In our opinion the President has done exactly the right thing. Bernanke has been attacked by both the right and the left, but the truth is that he and the other Fed governors deserve the lion’s share of the credit for avoiding what could have been the second Great Depression.
People on the right have attacked him for being too loose with monetary policy and leading us down the road to potential hyper-inflation. Their argument is understandable, as loose monetary policy played a significant role in inflating the housing bubble that put us here in the first place. But this does not change the fact that Bernanke was not dealing with normal times and he was not easing monetary policy during a time of growth as his predecessor had done. Bernanke was dealing with a crisis, and he took bold and aggressive measures to battle that crisis – ranging from lowering interest rates to nearly zero percent to buying treasuries to keep longer-term rates down, and from backing the banks to buying mortgage-backed securities. The list goes on. Those bold moves are the reason our economy has leveled off and perhaps begun to grow again.
We hear from the mass media and those on the political left that the stimulus is what has saved us – Congress passed the stimulus, and a few months later the economy shows signs of improving. Sounds logical, right? Yes, except for one small detail: more than 80% of the stimulus has not yet been spent. Moreover, the amount that has been spent is being overstated. For example, one of our clients is a government agency that has received their stimulus money, so the federal government counts that money as “spent,” but the agency has not spent it yet – it is sitting in their bank instead of in the US Treasury. Hardly stimulating.

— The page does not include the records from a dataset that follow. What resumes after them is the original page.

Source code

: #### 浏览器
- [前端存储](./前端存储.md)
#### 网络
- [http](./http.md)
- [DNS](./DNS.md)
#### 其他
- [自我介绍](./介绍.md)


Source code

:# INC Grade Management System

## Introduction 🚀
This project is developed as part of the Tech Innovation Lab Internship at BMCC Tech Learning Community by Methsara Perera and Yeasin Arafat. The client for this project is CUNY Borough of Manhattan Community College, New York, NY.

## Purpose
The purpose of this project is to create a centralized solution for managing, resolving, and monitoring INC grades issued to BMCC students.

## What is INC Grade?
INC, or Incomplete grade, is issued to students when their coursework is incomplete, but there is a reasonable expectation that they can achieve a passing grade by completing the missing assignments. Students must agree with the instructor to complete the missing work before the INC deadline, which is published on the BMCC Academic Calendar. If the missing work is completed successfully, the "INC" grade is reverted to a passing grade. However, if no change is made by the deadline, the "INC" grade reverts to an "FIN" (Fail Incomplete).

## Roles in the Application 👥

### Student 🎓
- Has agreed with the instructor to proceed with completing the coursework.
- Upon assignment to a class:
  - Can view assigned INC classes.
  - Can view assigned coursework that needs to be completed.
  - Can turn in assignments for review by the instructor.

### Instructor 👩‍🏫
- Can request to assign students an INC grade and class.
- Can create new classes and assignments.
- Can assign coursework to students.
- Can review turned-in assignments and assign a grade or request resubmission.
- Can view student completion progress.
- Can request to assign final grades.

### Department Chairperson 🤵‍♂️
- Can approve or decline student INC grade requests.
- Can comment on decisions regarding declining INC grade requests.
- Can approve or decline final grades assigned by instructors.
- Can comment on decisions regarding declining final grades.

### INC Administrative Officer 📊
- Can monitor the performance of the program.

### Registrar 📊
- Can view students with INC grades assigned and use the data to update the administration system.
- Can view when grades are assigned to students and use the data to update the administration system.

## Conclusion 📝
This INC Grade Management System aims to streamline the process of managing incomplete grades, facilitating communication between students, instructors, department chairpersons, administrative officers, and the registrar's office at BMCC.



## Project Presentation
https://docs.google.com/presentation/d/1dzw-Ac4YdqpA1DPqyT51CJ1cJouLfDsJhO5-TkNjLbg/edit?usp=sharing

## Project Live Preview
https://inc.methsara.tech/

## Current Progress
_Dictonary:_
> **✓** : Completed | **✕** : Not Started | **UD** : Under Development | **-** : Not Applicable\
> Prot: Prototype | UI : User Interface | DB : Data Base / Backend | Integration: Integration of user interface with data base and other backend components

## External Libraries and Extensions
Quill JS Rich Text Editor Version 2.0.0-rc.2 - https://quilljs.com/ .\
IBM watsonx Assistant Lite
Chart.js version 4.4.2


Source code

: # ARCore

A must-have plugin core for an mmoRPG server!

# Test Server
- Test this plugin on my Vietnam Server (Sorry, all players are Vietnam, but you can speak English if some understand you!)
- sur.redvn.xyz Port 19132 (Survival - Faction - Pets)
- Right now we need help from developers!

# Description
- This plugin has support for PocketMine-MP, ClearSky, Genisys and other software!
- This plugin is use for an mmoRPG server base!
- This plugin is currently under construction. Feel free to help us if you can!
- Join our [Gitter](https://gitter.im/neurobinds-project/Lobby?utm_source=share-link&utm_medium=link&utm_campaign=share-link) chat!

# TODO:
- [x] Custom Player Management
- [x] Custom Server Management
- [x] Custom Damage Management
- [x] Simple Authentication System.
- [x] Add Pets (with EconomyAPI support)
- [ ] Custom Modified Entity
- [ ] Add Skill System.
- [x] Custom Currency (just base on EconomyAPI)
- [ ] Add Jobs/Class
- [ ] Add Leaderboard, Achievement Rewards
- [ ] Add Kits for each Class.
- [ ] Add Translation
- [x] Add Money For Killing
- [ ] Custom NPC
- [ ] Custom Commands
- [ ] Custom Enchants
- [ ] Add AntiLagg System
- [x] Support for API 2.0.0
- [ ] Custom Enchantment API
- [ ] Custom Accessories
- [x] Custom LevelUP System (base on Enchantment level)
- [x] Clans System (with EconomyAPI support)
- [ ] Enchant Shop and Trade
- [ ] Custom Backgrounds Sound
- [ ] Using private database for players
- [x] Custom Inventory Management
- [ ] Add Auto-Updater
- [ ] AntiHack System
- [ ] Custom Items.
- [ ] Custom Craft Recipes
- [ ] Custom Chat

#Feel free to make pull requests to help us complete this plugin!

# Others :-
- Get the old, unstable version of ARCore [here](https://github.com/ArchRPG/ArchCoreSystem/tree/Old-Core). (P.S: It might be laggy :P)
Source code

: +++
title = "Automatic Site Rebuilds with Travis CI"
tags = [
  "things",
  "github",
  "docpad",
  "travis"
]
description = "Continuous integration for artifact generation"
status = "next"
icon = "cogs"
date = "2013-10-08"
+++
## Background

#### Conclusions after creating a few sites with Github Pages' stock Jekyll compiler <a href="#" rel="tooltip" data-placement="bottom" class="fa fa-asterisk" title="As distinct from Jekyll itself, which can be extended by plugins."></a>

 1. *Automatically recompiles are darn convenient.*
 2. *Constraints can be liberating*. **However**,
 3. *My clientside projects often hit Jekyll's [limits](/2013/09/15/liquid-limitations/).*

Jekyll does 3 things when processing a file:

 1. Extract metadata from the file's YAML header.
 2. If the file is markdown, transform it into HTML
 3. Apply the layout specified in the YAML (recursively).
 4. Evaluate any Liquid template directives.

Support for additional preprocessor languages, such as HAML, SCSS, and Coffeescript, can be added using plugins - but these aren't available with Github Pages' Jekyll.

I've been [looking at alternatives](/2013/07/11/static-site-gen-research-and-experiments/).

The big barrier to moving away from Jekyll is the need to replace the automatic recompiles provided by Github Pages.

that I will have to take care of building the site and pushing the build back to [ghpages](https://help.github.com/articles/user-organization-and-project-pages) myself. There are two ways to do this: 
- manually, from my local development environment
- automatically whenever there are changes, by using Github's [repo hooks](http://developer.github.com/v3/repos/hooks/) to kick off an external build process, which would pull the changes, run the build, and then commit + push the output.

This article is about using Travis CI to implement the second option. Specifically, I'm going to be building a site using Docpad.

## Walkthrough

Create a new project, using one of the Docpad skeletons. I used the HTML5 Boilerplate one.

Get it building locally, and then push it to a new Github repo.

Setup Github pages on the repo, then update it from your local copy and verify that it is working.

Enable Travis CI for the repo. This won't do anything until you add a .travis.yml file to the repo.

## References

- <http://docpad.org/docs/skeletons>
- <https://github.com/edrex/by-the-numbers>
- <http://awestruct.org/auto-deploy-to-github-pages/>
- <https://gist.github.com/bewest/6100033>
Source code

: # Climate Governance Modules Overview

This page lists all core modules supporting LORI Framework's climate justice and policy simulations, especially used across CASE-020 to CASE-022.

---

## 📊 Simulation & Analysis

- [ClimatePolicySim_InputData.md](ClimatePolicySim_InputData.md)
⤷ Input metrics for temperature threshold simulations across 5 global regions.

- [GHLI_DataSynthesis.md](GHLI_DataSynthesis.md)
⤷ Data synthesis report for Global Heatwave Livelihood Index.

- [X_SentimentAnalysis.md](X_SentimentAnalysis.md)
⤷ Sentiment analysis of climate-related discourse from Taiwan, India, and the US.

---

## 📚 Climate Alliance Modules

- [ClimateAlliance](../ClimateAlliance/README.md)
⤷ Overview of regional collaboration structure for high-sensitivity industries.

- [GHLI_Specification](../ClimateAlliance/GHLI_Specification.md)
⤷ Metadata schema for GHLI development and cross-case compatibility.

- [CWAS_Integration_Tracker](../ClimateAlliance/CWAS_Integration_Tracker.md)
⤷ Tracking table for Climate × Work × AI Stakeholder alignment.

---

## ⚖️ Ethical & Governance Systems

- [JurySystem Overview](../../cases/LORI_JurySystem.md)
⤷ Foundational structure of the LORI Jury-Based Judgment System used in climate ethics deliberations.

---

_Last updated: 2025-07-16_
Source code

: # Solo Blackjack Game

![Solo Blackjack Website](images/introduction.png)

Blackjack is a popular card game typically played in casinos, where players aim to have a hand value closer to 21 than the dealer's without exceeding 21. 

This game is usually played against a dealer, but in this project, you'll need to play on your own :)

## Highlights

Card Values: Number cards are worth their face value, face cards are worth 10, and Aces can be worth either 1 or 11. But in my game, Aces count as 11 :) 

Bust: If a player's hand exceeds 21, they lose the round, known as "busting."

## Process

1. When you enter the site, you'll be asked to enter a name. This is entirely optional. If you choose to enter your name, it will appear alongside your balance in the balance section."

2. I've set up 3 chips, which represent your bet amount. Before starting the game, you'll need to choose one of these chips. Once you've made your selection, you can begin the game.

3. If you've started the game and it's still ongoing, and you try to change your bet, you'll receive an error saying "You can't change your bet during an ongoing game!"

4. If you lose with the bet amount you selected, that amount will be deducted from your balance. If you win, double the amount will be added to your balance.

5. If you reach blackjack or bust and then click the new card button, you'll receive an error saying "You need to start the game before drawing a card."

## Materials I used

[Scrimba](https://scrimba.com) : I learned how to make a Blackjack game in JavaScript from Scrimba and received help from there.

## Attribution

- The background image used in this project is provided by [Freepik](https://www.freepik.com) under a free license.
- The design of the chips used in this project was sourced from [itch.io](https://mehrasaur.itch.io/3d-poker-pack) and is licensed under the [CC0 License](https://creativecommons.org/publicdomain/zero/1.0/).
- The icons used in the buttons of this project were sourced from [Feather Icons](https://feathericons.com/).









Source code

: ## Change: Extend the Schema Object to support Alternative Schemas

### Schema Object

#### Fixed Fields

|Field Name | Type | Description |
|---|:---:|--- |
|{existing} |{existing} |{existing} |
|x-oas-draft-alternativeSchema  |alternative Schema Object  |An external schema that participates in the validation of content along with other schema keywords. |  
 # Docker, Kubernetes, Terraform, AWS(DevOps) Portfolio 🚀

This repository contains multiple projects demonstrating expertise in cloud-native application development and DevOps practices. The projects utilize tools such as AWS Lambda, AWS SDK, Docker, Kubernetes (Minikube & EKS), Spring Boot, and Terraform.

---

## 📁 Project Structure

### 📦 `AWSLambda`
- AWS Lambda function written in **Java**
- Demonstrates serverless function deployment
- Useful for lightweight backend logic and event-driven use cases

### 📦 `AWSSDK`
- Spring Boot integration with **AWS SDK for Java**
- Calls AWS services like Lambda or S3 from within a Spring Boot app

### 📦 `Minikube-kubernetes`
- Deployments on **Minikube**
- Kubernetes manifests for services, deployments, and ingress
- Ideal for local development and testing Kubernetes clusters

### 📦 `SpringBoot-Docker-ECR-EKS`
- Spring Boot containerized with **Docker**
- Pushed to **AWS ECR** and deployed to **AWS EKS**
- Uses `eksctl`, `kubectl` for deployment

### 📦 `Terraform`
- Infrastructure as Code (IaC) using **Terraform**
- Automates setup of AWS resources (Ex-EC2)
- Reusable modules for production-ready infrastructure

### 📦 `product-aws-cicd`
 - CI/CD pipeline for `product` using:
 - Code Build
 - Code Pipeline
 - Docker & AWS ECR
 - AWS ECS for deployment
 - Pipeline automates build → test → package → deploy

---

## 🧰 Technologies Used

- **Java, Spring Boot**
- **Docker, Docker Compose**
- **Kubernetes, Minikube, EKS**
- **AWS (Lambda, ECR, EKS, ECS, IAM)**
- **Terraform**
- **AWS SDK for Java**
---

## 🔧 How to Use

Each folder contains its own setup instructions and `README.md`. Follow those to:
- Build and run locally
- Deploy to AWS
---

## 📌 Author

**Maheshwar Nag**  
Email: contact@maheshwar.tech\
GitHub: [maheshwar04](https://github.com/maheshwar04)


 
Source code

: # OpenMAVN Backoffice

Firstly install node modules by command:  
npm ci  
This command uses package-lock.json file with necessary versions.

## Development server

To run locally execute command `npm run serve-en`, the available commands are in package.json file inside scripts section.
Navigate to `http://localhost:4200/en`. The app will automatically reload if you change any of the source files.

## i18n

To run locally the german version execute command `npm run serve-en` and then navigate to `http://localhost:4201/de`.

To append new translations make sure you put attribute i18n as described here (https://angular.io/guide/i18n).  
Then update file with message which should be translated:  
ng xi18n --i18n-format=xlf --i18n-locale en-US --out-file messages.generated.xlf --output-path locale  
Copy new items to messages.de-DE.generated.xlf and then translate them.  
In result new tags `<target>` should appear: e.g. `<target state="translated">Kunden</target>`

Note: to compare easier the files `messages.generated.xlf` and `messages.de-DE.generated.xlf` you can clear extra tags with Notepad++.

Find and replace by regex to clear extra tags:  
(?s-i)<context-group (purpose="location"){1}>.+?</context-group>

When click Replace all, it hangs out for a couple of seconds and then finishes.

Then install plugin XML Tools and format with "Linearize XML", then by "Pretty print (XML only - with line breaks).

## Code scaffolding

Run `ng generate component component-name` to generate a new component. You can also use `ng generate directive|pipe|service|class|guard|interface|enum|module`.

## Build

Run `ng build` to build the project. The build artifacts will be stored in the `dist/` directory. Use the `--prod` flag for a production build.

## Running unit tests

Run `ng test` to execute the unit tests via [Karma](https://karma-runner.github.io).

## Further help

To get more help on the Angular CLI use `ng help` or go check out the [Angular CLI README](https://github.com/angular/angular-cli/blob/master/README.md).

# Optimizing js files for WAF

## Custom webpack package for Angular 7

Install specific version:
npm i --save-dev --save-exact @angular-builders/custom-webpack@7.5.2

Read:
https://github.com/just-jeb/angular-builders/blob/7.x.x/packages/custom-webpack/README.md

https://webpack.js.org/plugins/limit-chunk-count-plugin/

The fact is that fiscal stimulus has never worked. It didn’t work for FDR during the Great Depression, it didn’t work for Germany after WWII, and it didn’t work for Japan in the 1990s. There are two schools of thought on why this is. To simplify them, there is the “it has never worked because it doesn’t work” school, and the “it has never worked because they have always done something wrong” school – not spent enough, spent it on the wrong things, etc. This latter school, proffered most notably by Paul Krugman of the The New York Times, boldly stated at the time that the size of the entire stimulus was too small to work. Now the same people claim that the meager amount that has been spent deserves credit for what rebound we have seen. When contrasted, that argument is so absurd that it is hard to say it out loud and keep a straight face. But, Krugman and company have never been ones to let things like facts get in the way of their theories.
Is Bernanke perfect? No. Has he made mistakes? Yes. But, Ben Bernanke saved us from the second Great Depression by acting aggressively and boldly while withstanding a great deal of criticism. If inflation does rear its head, we will need such a man to beat it. The President was right to nominate him for a second term.